Is there an explicit way to tell which class $$[(a,b)_\zeta]\in\mathrm{Br}(\mathbb{Q}_p)=\mathbb{Q}/\mathbb{Z}$$ is? (For example, when $$a,b\in\mathbb{Q}$$, how does the two rational numbers determine an element in $$\mathbb{Q}/\mathbb{Z}$$?)

• en.wikipedia.org/wiki/Hilbert_symbol – Qiaochu Yuan Nov 13 '18 at 22:49
• @QiaochuYuan Thanks!
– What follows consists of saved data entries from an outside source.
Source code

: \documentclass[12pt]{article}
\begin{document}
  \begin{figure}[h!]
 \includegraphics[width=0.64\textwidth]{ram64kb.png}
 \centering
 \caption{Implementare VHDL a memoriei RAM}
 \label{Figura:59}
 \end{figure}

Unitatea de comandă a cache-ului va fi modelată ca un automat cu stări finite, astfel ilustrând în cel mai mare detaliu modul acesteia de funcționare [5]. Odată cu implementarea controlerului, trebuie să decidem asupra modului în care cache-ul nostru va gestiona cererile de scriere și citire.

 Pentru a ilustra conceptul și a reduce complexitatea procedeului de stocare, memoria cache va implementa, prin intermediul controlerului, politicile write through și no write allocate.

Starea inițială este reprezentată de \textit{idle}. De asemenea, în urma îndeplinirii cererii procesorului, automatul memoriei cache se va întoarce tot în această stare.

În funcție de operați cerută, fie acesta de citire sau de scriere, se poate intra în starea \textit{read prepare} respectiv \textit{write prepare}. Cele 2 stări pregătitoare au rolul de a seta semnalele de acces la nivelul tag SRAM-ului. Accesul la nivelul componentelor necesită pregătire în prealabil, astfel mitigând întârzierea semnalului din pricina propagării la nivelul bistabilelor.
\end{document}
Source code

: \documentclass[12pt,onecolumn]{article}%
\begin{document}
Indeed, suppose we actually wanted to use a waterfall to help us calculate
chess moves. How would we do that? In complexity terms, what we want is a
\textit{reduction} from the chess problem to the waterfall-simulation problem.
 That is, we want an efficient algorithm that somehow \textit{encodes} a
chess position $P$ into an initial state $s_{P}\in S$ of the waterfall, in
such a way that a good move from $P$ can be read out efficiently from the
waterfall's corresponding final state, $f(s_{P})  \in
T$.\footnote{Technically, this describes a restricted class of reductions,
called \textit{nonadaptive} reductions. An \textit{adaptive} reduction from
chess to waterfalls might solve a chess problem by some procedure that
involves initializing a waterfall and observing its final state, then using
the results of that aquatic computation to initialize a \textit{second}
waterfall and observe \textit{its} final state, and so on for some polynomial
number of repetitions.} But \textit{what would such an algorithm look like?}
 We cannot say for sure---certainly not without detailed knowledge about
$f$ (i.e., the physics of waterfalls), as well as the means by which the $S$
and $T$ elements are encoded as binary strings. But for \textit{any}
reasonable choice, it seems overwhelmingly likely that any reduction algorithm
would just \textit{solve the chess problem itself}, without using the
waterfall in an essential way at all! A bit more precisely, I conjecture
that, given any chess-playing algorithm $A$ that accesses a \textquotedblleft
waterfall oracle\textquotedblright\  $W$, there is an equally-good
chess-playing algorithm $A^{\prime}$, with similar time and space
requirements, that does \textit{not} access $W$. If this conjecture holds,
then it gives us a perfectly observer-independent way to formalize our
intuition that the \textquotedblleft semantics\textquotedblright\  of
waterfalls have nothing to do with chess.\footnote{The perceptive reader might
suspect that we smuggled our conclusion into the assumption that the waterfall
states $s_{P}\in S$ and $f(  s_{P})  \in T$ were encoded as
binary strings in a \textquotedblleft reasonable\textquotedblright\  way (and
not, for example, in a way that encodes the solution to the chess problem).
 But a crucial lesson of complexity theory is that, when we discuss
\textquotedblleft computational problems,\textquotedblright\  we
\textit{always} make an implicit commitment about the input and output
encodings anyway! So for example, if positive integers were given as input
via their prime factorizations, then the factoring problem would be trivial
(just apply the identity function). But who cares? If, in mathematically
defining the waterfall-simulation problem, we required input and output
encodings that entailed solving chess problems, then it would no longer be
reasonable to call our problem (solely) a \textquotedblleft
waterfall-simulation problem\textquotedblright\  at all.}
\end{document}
But for example how could one calculate $(2,3)_5$ explicitly? – Qixiao Nov 14 '18 at 17:15
• @QiaochuYuan Sorry this may be a stupid question, but I feel confused: from the wikipedia description, the Hilbert symbol is expressed by Legendre symbols, $(a,b)_p=(-1)^{\alpha\beta\epsilon(p)}(\frac{u}{p})^{\beta}(\frac{v}{p})^{\alpha}$, but it seems this expression only take $\pm1$, but $Br(\mathbb{Q}_p)=\mathbb{Q}/\mathbb{Z}$. – Qixiao Nov 14 '18 at 17:37
• That section is about the quadratic Hilbert symbol, which corresponds to $2$-torsion in the Brauer group. Scroll down further for the general Hilbert symbol – Qiaochu Yuan Nov 14 '18 at 19:56
• @QiaochuYuan Thanks! But is the Artin symbol easier to calculate explicitly? For example we have two integers $2,3\in\mathbb{Z}$ and a $4$-th root of unity $\zeta$ in $\mathbb{Q}_5$, is there an explicit way to determine what the class of $(2,3)_{\zeta}$ in $\mathbb{Q}/\mathbb{Z}$ is?(As for quadratic symbols, this can be determined by solution of a degenerate conic) – Qixiao Nov 14 '18 at 20:12

I should clarify going into this that I don't know any class field theory, so I might say some silly things. The number you're trying to compute is the Hasse invariant of the cyclic algebra, and it should also correspond to a Hilbert symbol as in the comments. I found a nice formula for a special case of the Hilbert symbol in Section 3.3 of these notes (Lemma 3.22). Specialized to this case it gives

$$(a, b)_{\xi} = \omega \left( (-1)^{\nu(a) \nu(b)} \frac{b^{\nu(a)}}{a^{\nu(b)}} \bmod p \right)$$

where $$\nu : \mathbb{Q}_p \to \mathbb{Z}$$ is the valuation and $$\omega : \mathbb{F}_p^{\times} \to \mu_{p-1}(\mathbb{Q}_p)$$ is the Teichmüller character.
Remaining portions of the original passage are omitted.